Producent mięsa - firma "Rol-Banc" w Świerznie - będzie domagał się 10 milionów złotych odszkodowania za straty poniesione w wyniku decyzji o zawieszeniu działalności zakładu. Podjął ją powiatowy lekarz weterynarii po zarażeniu włośnicą około 200 konsumentów. W tym tygodniu decyzję weterynarii uchylił Sąd Administracyjny w Szczecinie.
- Trzeba było wykonać dostatecznie dużo badań i udowodnić winę, a z tego co wiem tego nie zrobiono. Teraz Skarb Państwa będzie ponosił konsekwencje finansowe - powiedziała Masłowska w audycji "Kawiarenka Polityczna".
Poseł Platformy Obywatelskiej Arkadiusz Litwiński dodał, że jeśli Skarb Państwa będzie musiał zapłacić odszkodowanie firmie "Rol-Banc", "to dobrze by było, żeby pieniądze zostały przeznaczone na wznowienie produkcji".

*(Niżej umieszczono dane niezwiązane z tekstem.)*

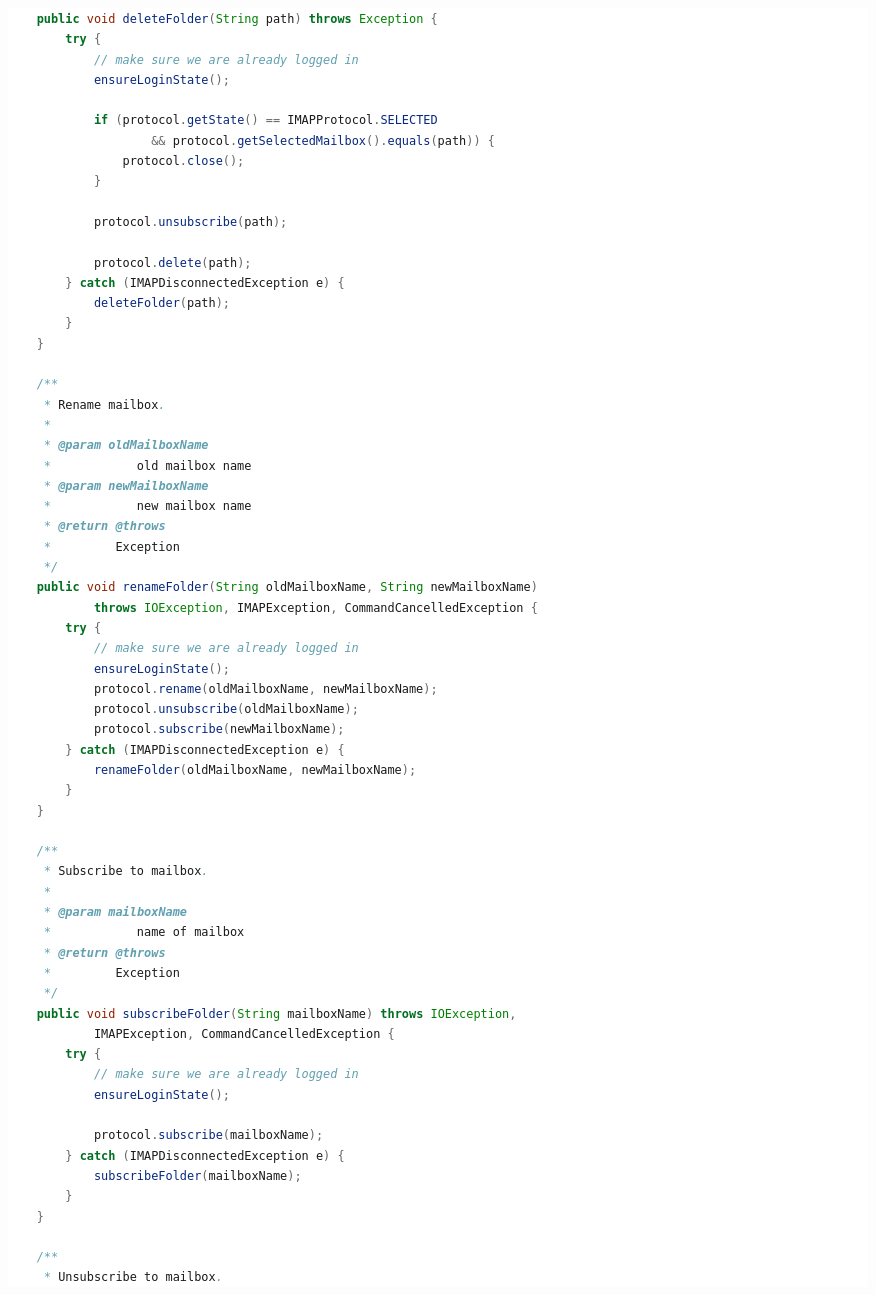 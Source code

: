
 ```java
	public void deleteFolder(String path) throws Exception {
		try {
			// make sure we are already logged in
			ensureLoginState();

			if (protocol.getState() == IMAPProtocol.SELECTED
					&& protocol.getSelectedMailbox().equals(path)) {
				protocol.close();
			}

			protocol.unsubscribe(path);

			protocol.delete(path);
		} catch (IMAPDisconnectedException e) {
			deleteFolder(path);
		}
	}

	/**
	 * Rename mailbox.
	 * 
	 * @param oldMailboxName
	 *            old mailbox name
	 * @param newMailboxName
	 *            new mailbox name
	 * @return @throws
	 *         Exception
	 */
	public void renameFolder(String oldMailboxName, String newMailboxName)
			throws IOException, IMAPException, CommandCancelledException {
		try {
			// make sure we are already logged in
			ensureLoginState();
			protocol.rename(oldMailboxName, newMailboxName);
			protocol.unsubscribe(oldMailboxName);
			protocol.subscribe(newMailboxName);
		} catch (IMAPDisconnectedException e) {
			renameFolder(oldMailboxName, newMailboxName);
		}
	}

	/**
	 * Subscribe to mailbox.
	 * 
	 * @param mailboxName
	 *            name of mailbox
	 * @return @throws
	 *         Exception
	 */
	public void subscribeFolder(String mailboxName) throws IOException,
			IMAPException, CommandCancelledException {
		try {
			// make sure we are already logged in
			ensureLoginState();

			protocol.subscribe(mailboxName);
		} catch (IMAPDisconnectedException e) {
			subscribeFolder(mailboxName);
		}
	}

	/**
	 * Unsubscribe to mailbox.
```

- Jest to możliwe pomimo, że ludzie pamiętają skąd pochodziło zakażone mięso. Jeśli by tylko tak do tego podchodzić, to nikt nie chciałby leczyć się w szpitalach, w których przez jakąś niefrasobliwość doszło do zakażenia - uważa Litwiński.

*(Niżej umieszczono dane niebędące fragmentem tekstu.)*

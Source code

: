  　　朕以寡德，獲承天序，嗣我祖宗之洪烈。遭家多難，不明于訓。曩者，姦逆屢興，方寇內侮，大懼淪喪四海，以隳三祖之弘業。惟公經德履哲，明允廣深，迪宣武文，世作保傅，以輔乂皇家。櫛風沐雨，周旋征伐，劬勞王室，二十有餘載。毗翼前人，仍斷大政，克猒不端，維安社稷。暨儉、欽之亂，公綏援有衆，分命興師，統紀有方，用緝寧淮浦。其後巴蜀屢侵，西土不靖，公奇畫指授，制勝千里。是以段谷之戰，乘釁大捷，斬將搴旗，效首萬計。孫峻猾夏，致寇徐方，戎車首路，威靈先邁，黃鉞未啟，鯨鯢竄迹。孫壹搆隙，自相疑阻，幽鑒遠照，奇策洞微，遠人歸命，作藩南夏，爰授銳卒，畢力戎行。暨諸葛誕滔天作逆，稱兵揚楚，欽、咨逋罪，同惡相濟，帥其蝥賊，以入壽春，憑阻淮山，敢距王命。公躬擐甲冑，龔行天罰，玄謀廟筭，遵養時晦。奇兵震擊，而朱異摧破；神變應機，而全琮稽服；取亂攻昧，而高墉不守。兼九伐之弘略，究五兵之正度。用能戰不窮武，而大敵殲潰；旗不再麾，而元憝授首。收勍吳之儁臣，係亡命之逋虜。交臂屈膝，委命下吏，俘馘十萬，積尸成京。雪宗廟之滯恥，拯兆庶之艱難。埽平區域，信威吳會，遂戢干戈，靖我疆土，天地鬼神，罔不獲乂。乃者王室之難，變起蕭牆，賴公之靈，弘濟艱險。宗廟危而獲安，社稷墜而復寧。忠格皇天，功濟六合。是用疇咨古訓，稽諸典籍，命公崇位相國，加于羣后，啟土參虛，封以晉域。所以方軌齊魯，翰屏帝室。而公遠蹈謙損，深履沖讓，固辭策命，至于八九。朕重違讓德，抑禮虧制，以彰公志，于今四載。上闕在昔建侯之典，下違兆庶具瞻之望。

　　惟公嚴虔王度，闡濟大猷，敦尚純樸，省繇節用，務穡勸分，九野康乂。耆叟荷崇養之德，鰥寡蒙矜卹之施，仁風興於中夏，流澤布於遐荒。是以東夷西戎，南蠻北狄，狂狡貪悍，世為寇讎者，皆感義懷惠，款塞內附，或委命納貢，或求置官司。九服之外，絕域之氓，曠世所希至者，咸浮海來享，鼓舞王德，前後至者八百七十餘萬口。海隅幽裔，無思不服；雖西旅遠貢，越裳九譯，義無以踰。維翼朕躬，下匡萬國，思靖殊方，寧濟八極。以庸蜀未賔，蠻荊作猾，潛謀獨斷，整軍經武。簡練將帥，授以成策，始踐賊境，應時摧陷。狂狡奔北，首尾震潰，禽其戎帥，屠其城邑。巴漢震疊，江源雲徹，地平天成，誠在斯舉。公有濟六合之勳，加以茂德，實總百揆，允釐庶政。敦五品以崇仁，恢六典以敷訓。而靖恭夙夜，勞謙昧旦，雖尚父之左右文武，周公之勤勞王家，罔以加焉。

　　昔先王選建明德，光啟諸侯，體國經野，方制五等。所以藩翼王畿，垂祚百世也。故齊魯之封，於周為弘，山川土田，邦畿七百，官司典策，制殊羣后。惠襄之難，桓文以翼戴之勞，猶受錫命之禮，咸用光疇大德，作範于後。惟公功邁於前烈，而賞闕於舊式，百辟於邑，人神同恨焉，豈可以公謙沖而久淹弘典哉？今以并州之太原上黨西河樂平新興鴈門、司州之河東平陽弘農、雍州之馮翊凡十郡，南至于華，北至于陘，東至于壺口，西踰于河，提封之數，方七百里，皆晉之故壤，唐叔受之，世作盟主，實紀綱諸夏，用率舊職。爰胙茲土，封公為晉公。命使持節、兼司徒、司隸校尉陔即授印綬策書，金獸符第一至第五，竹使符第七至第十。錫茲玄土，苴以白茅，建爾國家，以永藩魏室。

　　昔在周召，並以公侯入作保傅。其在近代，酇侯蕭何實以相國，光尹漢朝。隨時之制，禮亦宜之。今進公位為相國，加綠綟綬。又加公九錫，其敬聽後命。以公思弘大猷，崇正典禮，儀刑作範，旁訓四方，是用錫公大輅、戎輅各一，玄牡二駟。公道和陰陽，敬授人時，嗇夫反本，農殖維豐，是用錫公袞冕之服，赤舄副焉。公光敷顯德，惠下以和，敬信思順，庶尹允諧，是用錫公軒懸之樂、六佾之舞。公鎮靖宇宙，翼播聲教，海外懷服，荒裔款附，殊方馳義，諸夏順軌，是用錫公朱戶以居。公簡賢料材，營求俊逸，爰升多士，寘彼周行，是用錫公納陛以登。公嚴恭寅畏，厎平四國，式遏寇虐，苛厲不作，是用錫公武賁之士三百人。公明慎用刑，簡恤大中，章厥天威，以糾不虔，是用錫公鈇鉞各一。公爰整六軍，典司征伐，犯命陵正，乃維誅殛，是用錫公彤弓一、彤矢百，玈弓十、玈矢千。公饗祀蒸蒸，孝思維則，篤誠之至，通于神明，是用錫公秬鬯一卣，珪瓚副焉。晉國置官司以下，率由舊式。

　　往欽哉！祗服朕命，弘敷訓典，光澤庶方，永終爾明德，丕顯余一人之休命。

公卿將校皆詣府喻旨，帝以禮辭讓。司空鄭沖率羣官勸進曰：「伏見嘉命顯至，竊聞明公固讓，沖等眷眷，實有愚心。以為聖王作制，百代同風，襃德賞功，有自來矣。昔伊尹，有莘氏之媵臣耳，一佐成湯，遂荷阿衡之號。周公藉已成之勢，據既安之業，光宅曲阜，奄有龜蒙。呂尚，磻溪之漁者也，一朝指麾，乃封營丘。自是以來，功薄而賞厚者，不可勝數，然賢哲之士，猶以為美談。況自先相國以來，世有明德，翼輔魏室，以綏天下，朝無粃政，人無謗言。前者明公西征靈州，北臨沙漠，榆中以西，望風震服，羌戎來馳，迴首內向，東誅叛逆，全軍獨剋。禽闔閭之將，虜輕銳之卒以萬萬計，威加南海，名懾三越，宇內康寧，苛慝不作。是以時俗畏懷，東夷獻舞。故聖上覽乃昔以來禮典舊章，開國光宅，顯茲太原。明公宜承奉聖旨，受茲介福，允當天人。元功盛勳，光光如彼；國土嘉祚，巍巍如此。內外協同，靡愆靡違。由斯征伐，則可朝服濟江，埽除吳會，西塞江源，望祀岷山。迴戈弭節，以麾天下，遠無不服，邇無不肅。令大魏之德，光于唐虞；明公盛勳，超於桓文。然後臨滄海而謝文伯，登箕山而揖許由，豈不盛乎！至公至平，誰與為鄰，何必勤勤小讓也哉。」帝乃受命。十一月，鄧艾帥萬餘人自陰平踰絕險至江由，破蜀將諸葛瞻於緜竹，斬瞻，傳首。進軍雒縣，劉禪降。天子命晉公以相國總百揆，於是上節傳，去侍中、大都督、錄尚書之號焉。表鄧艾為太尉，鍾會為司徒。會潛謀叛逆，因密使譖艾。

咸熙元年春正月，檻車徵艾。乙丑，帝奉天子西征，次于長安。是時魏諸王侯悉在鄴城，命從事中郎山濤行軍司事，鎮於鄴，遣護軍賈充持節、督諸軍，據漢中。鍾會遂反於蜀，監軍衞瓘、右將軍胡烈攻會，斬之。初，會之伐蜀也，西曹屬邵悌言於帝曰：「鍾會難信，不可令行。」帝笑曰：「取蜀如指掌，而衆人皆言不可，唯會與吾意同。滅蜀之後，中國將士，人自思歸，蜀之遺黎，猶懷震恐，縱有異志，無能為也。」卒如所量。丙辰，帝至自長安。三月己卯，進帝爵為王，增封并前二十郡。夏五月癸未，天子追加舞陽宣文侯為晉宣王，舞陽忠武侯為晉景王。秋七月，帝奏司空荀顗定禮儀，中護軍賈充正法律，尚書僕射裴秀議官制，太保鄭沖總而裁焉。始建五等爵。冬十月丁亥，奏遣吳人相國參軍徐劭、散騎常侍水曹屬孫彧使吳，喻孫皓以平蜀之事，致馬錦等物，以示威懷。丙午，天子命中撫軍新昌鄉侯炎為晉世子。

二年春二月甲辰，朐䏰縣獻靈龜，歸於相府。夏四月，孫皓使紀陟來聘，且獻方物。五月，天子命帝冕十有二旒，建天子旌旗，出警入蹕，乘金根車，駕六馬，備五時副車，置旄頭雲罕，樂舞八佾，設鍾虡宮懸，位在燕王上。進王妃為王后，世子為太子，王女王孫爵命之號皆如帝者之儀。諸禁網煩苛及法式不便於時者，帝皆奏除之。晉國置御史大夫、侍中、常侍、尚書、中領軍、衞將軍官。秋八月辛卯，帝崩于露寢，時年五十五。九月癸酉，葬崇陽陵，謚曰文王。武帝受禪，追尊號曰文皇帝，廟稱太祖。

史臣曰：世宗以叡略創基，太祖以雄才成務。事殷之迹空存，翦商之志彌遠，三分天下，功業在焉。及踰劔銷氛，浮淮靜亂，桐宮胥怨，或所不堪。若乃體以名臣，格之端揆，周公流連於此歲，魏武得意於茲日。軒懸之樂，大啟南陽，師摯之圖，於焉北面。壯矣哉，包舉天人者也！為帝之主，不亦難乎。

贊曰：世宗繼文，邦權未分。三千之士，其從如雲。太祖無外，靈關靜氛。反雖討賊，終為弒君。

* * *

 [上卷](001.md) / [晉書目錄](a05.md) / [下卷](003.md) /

Radny LiD Piotr Kęsik nie zgodził się z posłem Litwińskim. Jego zdaniem "Rol-Banc" ma małe szanse na wznowienie działalności po tak poważnym kryzysie.
- Jeżeli produkt raz wypadnie z rynku, to w jego miejsce wchodzi inny producent i jego odzyskanie jest trudne lub wręcz niemożliwe. Poszkodowane rodziny nawet nie mają kogo zaskarżyć o odszkodowanie - twierdzi Kęsik.
Po zamknięciu zakładu 100 pracowników straciło pracę.